Editor’s note
Every corner in San Francisco has an astonishing story to tell. Gary Kamiya’s Portals of the Past tells those lost stories, using a specific location to illuminate San Francisco’s extraordinary history — from the days when giant mammoths wandered through what is now North Beach to the Gold Rush delirium, the dot-com madness and beyond. His column appears every other Saturday, alternating with Peter Hartlaub’s OurSF.
The great Spanish flu epidemic had just struck the city. On Oct. 9, 169 cases were reported; one week later there were 2,000. Before the epidemic ran its course, 45,000 San Franciscans would fall ill and 3,000 would die.

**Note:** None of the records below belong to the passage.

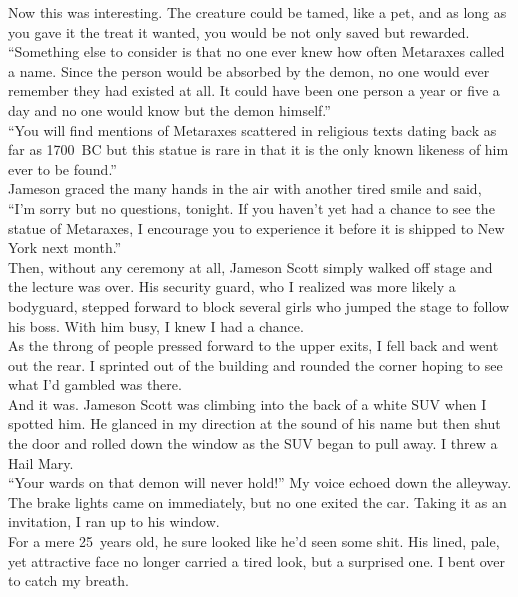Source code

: \documentclass[a5paper]{scrartcl}
\begin{document}
Now this was interesting. The creature could be tamed, like a pet, and as long as you gave it the treat it wanted, you would be not only saved but rewarded. \\


\enquote{Something else to consider is that no one ever knew how often Metaraxes called a name. Since the person would be absorbed by the demon, no one would ever remember they had existed at all. It could have been one person a year or five a day and no one would know but the demon himself.}\\


\enquote{You will find mentions of Metaraxes scattered in religious texts dating back as far as 1700~BC but this statue is rare in that it is the only known likeness of him ever to be found.}\\


Jameson graced the many hands in the air with another tired smile and said, \enquote{I'm sorry but no questions, tonight. If you haven't yet had a chance to see the statue of Metaraxes, I encourage you to experience it before it is shipped to New York next month.}\\


Then, without any ceremony at all, Jameson Scott simply walked off stage and the lecture was over.  His security guard, who I realized was more likely a bodyguard, stepped forward to block several girls who jumped the stage to follow his boss. With him busy, I knew I had a chance.\\


As the throng of people pressed forward to the upper exits, I fell back and went out the rear. I sprinted out of the building and rounded the corner hoping to see what I'd gambled was there.\\


And it was. Jameson Scott was climbing into the back of a white SUV when I spotted him. He glanced in my direction at the sound of his name but then shut the door and rolled down the window as the SUV began to pull away. I threw a Hail Mary.\\


\enquote{Your wards on that demon will never hold!} My voice echoed down the alleyway.\\


The brake lights came on immediately, but no one exited the car. Taking it as an invitation, I ran up to his window.\\


For a mere 25~years old, he sure looked like he'd seen some shit. His lined, pale, yet attractive face no longer carried a tired look, but a surprised one. I bent over to catch my breath.\\
\end{document}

By happy coincidence, just as the fighting ceased, the epidemic eased. On Tuesday, Nov. 12, The Chronicle reported that only 15 new cases had been reported Monday, compared with 81 on Sunday.
On Nov. 21, the city declared the epidemic over. It was premature — the disease flared up again in January with 600 new cases — but the worst of the crisis had passed.
Six months after the armistice, on Memorial Day in 1919, a 15-acre plot in Golden Gate Park hidden away near 10th Avenue and Fulton, called Heroes Grove, was dedicated to the memory of the American troops who were killed in the Great War. Thirteen years later, an 18-ton granite boulder, purchased by the San Francisco Chapter 1 of the Gold Star Mothers of America, was unveiled there.
One of the lesserknown monuments in the city, it is inscribed with the names of the 761 San Franciscans — 748 men and 13 women — who gave their lives in the war that was supposed to end all wars, but didn’t.